Correlation analysis of serum SIR2L4, C1QTNF5 and CBP-35 levels with the prognosis of diabetic retinopathy patients: SerumSIR2L4, C1QTNF5 and CBP-35 levels in diabetic retinopathy patients

Abstract

Objective: To explore the relationships between serum Silent Mating Type Information Regulation 2 Homolog 4 (SIR2L4), C1q and tumor necrosis factor related protein 5 (C1QTNF5), Carbohydrate-binding protein 35 (CBP-35) and glycolipid metabolism and prognosis in patients with diabetic retinopathy (DR).

Methods: The DR group was selected from among 230 hospitalised DR patients admitted between January 2023 and January 2024, including 122 non-proliferative DR patients (Non-proliferative DR group) and 108 proliferative DR patients (Proliferative DR group). Additionally, 100 subjects who underwent health check-ups in the hospital during the same period were selected as the control group. Indicators of SIR2L4, C1QTNF5, CBP-35, blood glucose [Fasting plasma glucose (FPG)], and the levels of blood lipids in the DR group and the control group were measured and compared. Triglycerides (TG), low-density lipoprotein cholesterol (LDL-C), high-density lipoprotein cholesterol (HDL-C), and total cholesterol (TC) were among them. Moreover, the correlations between serum SIR2L4, C1QTNF5, and CBP-35 levels and blood glucose and lipid indicators in DR patients were analysed. The DR patients were monitored and followed up with for six months after treatment. Depending on their level of visual impairment, the patients were split into groups with excellent and poor prognoses. The levels of serum SIR2L4, C1QTNF5 and CBP-35 in the two groups were compared. Multivariate logistic regression was used to analyse the risk factors for poor prognosis in DR patients. A receiver operating characteristic (ROC) curve was used to analyse the predictive value of single or combined detection of SIR2L4, C1QTNF5, and CBP-35 for poor prognosis in patients with DR.

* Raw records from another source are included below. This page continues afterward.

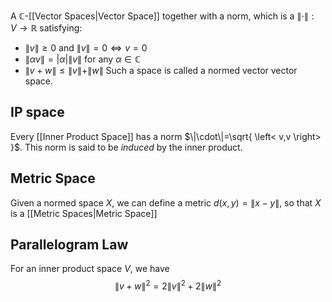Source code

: A $\mathbb{C}$-[[Vector Spaces|Vector Space]] together with a norm, which is a $\|\cdot\|:V\to\mathbb{R}$ satisfying:
- $\|v\|\geq 0$ and $\|v\|=0\iff v=0$
- $\|\alpha v\|=|\alpha|\|v\|$ for any $\alpha \in\mathbb{C}$
- $\|v+w\|\leq\|v\|+\|w\|$
Such a space is called a normed vector vector space.
## IP space
Every [[Inner Product Space]] has a norm $\|\cdot\|=\sqrt{ \left< v,v \right> }$. This norm is said to be *induced* by the inner product.
## Metric Space
Given a normed space $X$, we can define a metric $d(x,y)=\| x-y \|$, so that $X$ is a [[Metric Spaces|Metric Space]]
## Parallelogram Law
For an inner product space $V$, we have 
$$
\| v+w \| ^{2}=2\| v \| ^{2}+2\| w \| ^{2}
$$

Results: Pearson correlation analysis revealed that the levels of SIR2L4, C1QTNF5, and CBP-35 in DR patients were positively correlated with FPG, TG, TC, and LDL-C (P<0.05) and negatively correlated with HDL-C (P<0.05). The poor-prognosis group had higher serum levels of SIR2L4, C1QTNF5, and CBP-35 than the good-prognosis group (P<0.05). The poor prognosis group’s DR course was longer than the excellent prognosis group’s (P<0.05), and the proportion of proliferative DR was greater than that in the good prognosis group (P<0.05). DR course ≥6 months, SIR2L4 ≥24 ng/mL, C1QTNF5 ≥8 ng/mL, CBP-35> 1,400 ng/mL, and DR stage of the proliferative type were all independent risk factors for poor prognosis in DR patients. The ROC curve analysis showed that the AUCs of each index for predicting a poor prognosis in DR patients were 0.799, 0.746, and 0.711, respectively, when the ideal cutoff values for the individual detection of serum SIR2L4, C1QTNF5, and CBP-35 were 24 ng/mL, 8 ng/mL, and 400 pg/mL, respectively. Based on the results of the multivariate logistic regression analysis, a model with Ln(P/1-P)=0.573×XSIR2L4+0.809×XC1QTNF5+0.424×XCBP-35 was established for the combined detection of the three indicators. The AUC of this model for predicting poor prognosis in DR patients was 0.836 (95% CI: 0.709–0.964), indicating a relatively high predictive value.

Conclusion: The levels of SIR2L4, C1QTNF5 and CBP-35 in the serum of DR patients are increased and are correlated with glycolipid metabolism. Moreover, a SIR2L4 concentration ≥24 ng/mL, a C1QTNF5 concentration ≥8 ng/mL, a CBP-35 concentration ≥1,400 ng/mL, a DR course ≥6 months, and a proliferative stage of DR are risk factors for an unfavourable prognosis in DR patients. The poor prognosis of DR patients can be predicted more accurately by the combination detection of SIR2L4, C1QTNF5, and CBP-35 than by their individual detection.